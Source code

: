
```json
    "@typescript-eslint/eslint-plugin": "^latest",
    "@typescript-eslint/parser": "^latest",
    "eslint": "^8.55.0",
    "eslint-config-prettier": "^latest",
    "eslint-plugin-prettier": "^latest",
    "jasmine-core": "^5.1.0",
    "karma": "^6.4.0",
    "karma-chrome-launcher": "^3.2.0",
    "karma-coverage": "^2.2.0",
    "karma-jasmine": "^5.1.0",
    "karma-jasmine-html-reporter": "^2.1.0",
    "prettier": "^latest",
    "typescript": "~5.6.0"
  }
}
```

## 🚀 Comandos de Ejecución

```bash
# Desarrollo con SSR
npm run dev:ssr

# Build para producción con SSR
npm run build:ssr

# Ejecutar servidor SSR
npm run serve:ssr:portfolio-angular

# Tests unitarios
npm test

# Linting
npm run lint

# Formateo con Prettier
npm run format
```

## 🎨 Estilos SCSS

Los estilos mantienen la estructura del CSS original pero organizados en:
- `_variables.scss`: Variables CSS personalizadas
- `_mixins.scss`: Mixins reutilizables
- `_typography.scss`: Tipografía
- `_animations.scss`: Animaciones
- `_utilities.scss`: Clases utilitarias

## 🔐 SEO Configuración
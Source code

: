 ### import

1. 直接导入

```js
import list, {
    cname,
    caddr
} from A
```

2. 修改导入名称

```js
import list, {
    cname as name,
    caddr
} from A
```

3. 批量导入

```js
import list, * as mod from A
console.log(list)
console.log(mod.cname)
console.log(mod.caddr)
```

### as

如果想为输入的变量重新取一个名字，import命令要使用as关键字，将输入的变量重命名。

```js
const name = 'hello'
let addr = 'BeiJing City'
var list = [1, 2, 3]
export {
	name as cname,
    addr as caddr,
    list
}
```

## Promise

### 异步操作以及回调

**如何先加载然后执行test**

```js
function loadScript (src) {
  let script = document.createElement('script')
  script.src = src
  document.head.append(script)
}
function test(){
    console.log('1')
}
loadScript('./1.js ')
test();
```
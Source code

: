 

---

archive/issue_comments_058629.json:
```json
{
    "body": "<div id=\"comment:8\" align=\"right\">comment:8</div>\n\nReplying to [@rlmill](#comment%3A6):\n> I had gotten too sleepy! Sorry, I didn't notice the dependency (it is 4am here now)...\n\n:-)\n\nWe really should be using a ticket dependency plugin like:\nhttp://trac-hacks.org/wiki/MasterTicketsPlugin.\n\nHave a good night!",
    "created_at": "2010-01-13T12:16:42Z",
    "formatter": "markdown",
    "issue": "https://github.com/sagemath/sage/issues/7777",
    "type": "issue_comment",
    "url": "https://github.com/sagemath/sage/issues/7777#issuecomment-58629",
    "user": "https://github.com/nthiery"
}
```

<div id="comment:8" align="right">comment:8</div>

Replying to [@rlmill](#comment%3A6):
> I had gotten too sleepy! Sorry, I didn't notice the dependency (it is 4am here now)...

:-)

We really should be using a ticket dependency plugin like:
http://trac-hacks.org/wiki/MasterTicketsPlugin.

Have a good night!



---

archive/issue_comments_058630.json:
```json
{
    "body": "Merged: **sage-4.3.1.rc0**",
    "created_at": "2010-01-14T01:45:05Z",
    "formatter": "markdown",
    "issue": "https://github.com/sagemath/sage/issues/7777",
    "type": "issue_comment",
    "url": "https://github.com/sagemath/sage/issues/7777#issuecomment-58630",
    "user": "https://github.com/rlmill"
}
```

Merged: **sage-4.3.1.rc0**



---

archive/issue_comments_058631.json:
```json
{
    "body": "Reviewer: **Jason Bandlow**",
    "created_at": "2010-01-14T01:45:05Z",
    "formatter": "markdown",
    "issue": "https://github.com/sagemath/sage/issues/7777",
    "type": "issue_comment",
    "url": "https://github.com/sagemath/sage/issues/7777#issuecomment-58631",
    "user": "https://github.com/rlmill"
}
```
+ + +
▶ _Task to complete_: Wherever the word "align" appears in the listing, copy the line that holds it.

▶ _Response to the exercise_:
    "body": "<div id=\"comment:8\" align=\"right\">comment:8</div>\n\nReplying to [@rlmill](#comment%3A6):\n> I had gotten too sleepy! Sorry, I didn't notice the dependency (it is 4am here now)...\n\n:-)\n\nWe really should be using a ticket dependency plugin like:\nhttp://trac-hacks.org/wiki/MasterTicketsPlugin.\n\nHave a good night!",
<div id="comment:8" align="right">comment:8</div>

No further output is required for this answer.